- [EXERCISE DESCRIPTION]: In the records below, count every line that includes the word "vector". Provide the total alone.

- [ENTRIES SHOWN]:
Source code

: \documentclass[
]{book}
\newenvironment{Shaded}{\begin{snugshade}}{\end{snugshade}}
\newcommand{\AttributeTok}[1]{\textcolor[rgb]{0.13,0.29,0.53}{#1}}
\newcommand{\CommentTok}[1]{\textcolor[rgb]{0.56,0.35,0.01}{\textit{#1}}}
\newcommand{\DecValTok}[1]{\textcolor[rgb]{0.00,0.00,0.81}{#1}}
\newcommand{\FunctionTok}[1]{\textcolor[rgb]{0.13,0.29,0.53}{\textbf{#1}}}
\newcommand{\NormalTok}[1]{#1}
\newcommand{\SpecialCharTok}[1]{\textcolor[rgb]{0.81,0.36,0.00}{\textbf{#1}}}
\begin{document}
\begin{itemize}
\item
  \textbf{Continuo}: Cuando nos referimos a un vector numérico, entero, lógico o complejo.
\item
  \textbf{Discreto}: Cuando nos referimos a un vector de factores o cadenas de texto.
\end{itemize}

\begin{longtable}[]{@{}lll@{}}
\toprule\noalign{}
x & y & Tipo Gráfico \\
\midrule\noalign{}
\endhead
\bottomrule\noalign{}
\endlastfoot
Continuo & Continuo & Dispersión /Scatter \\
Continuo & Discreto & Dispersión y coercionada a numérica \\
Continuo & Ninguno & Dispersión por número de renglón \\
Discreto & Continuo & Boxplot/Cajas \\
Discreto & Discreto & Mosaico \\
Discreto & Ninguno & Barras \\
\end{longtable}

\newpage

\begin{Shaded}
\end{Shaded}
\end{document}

- [OUTPUT]: 2